Grow Op Farms, LLC, 19-RC-315337 (Unpublished Board Decision). The Board denied the employer’s request to review the regional director’s decision to direct a union election for a unit of sales department employees. The employer wanted the unit expanded to include a variety of other workers, but the Board applied the American Steel Construction, Inc. to conclude that the sales department employees constituted an appropriate unit. The Board also rejected the employer’s contention that the sales support supervisors should be excluded from the unit on the basis that the employer had not established that these supervisors exercise independent judgment when assigning duties.
Fred Meyer Stores, Inc., 19-RC-334047 (Regional Election Decision). The United Food and Commercial Workers (UFCW) currently represents a unit of grocery employees at a Fred Meyer store. It sought to add to that unit a group of non-grocery workers at that same store via a self-determination election. Adding a new group of workers to an existing unit requires a slightly different analysis than establishing a new unit. Specifically when adding a new group of workers to an existing unit, it must be shown that the workers “constitute an identifiable, distinct segment and share a community of interest with unit employees.” The regional director determined that these workers satisfy that requirement and directed a self-determination election.

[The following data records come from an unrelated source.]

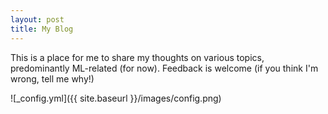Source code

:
 ```yaml
---
layout: post
title: My Blog 
---
```

This is a place for me to share my thoughts on various topics, predominantly ML-related (for now). Feedback is welcome (if you think I'm wrong, tell me why!) 


![_config.yml]({{ site.baseurl }}/images/config.png)


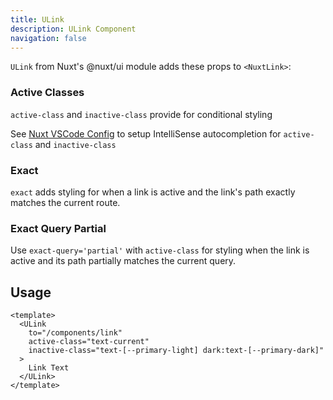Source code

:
 ```yaml
---
title: ULink
description: ULink Component
navigation: false
---
```


`ULink` from Nuxt's @nuxt/ui module adds these props to `<NuxtLink>`:

### Active Classes

`active-class`  and `inactive-class` provide for  conditional styling

See [Nuxt VSCode Config](/tooling/VSCode/Nuxt) to setup IntelliSense autocompletion for `active-class` and `inactive-class`

### Exact

`exact` adds styling for when a link is active and the link's path exactly matches the current route. 

### Exact Query Partial

Use `exact-query='partial'` with `active-class` for styling when the link is active and its path partially matches the current query.  

## Usage

```vue
<template>
  <ULink
    to="/components/link"
    active-class="text-current"
    inactive-class="text-[--primary-light] dark:text-[--primary-dark]"
  >
    Link Text
  </ULink>
</template>
```
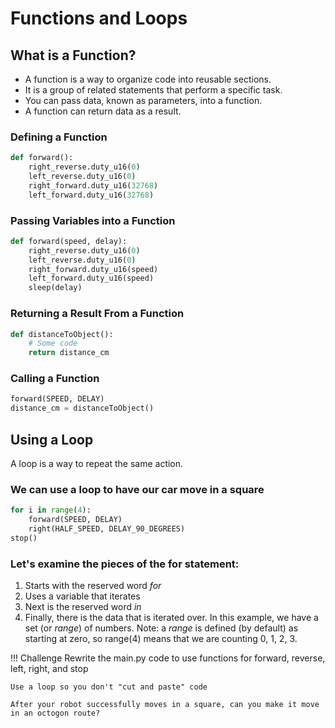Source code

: # Functions and Loops

## What is a Function?

- A function is a way to organize code into reusable sections. 
- It is a group of related statements that perform a specific task.  
- You can pass data, known as parameters, into a function. 
- A function can return data as a result.

### Defining a Function

```python
def forward():
    right_reverse.duty_u16(0)
    left_reverse.duty_u16(0)
    right_forward.duty_u16(32768)
    left_forward.duty_u16(32768)
```

### Passing Variables into a Function

```python
def forward(speed, delay):
    right_reverse.duty_u16(0)
    left_reverse.duty_u16(0)
    right_forward.duty_u16(speed)
    left_forward.duty_u16(speed)
    sleep(delay)
```

### Returning a Result From a Function

```python
def distanceToObject():
    # Some code
    return distance_cm
```

### Calling a Function

```python
forward(SPEED, DELAY)
distance_cm = distanceToObject()
```

## Using a Loop

A loop is a way to repeat the same action.

### We can use a loop to have our car move in a square

```python
for i in range(4):
    forward(SPEED, DELAY)
    right(HALF_SPEED, DELAY_90_DEGREES)
stop()
```

### Let's examine the pieces of the for statement:

1. Starts with the reserved word _for_
1. Uses a variable that iterates
1. Next is the reserved word _in_ 
1. Finally, there is the data that is iterated over.  In this example, we have a set (or _range_) of numbers. Note: a _range_ is defined (by default) as starting at zero, so range(4) means that we are counting 0, 1, 2, 3. 

!!! Challenge
    Rewrite the main.py code to use functions for forward, reverse, left, right, and stop

    Use a loop so you don't "cut and paste" code

    After your robot successfully moves in a square, can you make it move in an octogon route?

In Mackay Radio (1938), the Supreme Court decided that, though employers cannot technically fire workers for striking, they can permanently replace them with strikebreakers. One exception to this rule is whenever workers are striking to protest an unfair labor practice (ULP). Thus, in 3484, Inc., and 3486, Inc., the fact that the workers were engaged in a ULP strike provides them reinstatement rights that workers engaged in non-ULP strikes do not have.
Naturally, this asymmetry between ULP strikes and non-ULP strikes pushes workers and their unions to try to represent strikes as ULP strikes whenever possible. This dynamic was present in this case. The ALJ decision explains that the union representative responsible for the strike, Mr. Staheli, learned about the special protections of ULP strikes at a Teamsters leadership academy many years prior and that he intentionally pegged the strike to the ULPs for this reason.
Staheli explained that before June 13, he knew the difference between an unfair labor practice strike (ULP strike) where the strikers get their jobs back and an economic strike where strikers can be replaced with other employees. Staheli confidently opined that he intended that any strike by the drivers at the 3486-movie production would be a ULP strike so the drivers could get their jobs back given the fact that he had filed the June 11 ULP charge for the drivers. Later, Staheli received instruction from the Local 399 Union Attorney Ryan Spillars to tell the drivers they were striking due to the June 11 ULP charge so it would be a ULP strike and the potential strikers would be able to get their jobs back after the strike.
This was a shrewd move and it worked.